═══ MATERIAL PROVIDED ═══

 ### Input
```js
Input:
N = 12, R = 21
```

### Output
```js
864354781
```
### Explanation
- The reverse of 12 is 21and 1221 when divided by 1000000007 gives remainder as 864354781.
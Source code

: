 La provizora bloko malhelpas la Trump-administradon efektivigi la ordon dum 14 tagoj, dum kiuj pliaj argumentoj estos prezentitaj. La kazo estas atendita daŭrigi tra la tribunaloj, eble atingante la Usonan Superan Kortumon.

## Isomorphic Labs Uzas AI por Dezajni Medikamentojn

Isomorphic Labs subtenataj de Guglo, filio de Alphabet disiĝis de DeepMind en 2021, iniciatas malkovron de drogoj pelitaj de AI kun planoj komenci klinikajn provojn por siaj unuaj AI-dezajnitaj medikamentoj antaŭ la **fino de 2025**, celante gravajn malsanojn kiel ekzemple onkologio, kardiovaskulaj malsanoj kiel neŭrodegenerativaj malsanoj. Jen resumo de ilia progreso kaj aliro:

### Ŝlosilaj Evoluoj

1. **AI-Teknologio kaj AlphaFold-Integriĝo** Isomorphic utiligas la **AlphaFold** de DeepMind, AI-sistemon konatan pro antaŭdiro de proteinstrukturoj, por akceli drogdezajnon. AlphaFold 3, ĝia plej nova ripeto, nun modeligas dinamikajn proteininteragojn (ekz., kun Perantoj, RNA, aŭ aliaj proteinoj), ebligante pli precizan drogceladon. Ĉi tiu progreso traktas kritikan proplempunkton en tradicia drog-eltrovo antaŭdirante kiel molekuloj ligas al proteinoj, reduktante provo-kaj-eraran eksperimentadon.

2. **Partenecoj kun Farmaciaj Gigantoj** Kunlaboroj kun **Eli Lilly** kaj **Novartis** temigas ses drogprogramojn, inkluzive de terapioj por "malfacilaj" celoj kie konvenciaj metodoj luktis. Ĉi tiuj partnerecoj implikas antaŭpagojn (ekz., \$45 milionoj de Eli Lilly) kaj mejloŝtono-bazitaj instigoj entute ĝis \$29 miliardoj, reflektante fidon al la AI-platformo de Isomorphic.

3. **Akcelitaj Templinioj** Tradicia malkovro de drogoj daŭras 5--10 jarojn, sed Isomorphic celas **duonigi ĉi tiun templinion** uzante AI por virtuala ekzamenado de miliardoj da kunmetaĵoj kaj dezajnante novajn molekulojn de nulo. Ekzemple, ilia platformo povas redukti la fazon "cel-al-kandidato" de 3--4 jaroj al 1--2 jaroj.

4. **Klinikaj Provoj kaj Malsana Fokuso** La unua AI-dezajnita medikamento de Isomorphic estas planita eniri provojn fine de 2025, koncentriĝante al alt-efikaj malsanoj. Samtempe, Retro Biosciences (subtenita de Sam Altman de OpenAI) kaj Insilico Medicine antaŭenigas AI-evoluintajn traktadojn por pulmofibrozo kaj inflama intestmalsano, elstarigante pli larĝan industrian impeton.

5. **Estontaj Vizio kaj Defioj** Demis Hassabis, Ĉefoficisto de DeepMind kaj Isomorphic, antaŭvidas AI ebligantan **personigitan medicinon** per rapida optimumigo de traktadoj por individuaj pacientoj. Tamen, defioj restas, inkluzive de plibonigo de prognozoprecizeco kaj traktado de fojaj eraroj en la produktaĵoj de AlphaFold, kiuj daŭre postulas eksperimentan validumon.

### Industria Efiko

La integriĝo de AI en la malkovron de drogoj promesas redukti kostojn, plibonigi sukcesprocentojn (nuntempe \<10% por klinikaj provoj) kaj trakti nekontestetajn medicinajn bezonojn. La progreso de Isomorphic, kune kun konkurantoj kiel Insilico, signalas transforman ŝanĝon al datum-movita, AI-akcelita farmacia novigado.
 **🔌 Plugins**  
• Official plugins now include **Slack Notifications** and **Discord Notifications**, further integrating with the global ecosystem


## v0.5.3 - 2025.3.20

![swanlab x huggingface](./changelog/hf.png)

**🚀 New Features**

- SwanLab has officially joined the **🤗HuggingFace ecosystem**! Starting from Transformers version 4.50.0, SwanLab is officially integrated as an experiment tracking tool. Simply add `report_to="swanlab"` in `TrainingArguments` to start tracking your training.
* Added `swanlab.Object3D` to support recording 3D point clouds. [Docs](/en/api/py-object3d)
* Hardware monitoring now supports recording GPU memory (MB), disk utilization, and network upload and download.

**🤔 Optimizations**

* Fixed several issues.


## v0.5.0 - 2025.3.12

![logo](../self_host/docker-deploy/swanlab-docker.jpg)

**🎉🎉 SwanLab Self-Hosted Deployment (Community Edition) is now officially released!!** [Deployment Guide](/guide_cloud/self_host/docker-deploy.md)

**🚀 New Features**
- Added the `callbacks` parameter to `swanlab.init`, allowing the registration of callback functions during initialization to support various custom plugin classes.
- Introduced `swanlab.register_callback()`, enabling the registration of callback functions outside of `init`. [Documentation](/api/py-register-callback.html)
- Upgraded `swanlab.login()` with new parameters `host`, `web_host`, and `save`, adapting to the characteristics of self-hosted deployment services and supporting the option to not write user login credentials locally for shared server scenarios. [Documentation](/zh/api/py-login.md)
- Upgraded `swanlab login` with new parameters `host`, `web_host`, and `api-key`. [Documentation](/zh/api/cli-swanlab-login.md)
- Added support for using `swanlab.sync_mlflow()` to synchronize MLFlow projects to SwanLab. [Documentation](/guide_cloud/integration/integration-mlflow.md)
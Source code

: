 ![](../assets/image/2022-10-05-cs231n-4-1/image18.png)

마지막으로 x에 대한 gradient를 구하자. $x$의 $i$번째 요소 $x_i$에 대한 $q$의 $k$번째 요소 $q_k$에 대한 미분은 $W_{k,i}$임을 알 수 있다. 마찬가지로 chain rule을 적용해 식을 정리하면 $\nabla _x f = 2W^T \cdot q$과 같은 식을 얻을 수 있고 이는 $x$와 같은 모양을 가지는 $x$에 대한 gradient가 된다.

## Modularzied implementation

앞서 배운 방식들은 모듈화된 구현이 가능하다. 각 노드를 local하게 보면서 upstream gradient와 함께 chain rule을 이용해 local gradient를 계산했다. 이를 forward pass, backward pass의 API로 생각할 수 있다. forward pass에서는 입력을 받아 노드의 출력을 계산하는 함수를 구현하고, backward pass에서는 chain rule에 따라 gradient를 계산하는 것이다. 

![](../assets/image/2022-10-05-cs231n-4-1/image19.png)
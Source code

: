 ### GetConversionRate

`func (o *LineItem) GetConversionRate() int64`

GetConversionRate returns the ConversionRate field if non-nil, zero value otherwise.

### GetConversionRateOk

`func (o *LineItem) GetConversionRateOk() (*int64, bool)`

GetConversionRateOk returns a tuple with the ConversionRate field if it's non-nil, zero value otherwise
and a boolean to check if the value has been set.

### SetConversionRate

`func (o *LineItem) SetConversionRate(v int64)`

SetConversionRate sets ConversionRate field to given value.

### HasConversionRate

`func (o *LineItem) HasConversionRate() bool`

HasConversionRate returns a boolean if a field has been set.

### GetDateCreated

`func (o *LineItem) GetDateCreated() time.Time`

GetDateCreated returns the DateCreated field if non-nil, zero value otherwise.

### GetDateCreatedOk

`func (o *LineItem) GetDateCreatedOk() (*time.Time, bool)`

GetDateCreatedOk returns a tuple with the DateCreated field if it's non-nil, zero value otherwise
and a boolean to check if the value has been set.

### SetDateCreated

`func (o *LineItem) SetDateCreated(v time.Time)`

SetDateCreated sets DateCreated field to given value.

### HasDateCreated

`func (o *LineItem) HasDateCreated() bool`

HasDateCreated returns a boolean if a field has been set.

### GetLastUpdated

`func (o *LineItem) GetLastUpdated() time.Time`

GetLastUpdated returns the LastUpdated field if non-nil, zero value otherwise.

═══

WHAT IS NEEDED: Each line holding the word "tuple" must be pulled from the records.

SOLVED PROBLEM:
GetConversionRateOk returns a tuple with the ConversionRate field if it's non-nil, zero value otherwise
GetDateCreatedOk returns a tuple with the DateCreated field if it's non-nil, zero value otherwise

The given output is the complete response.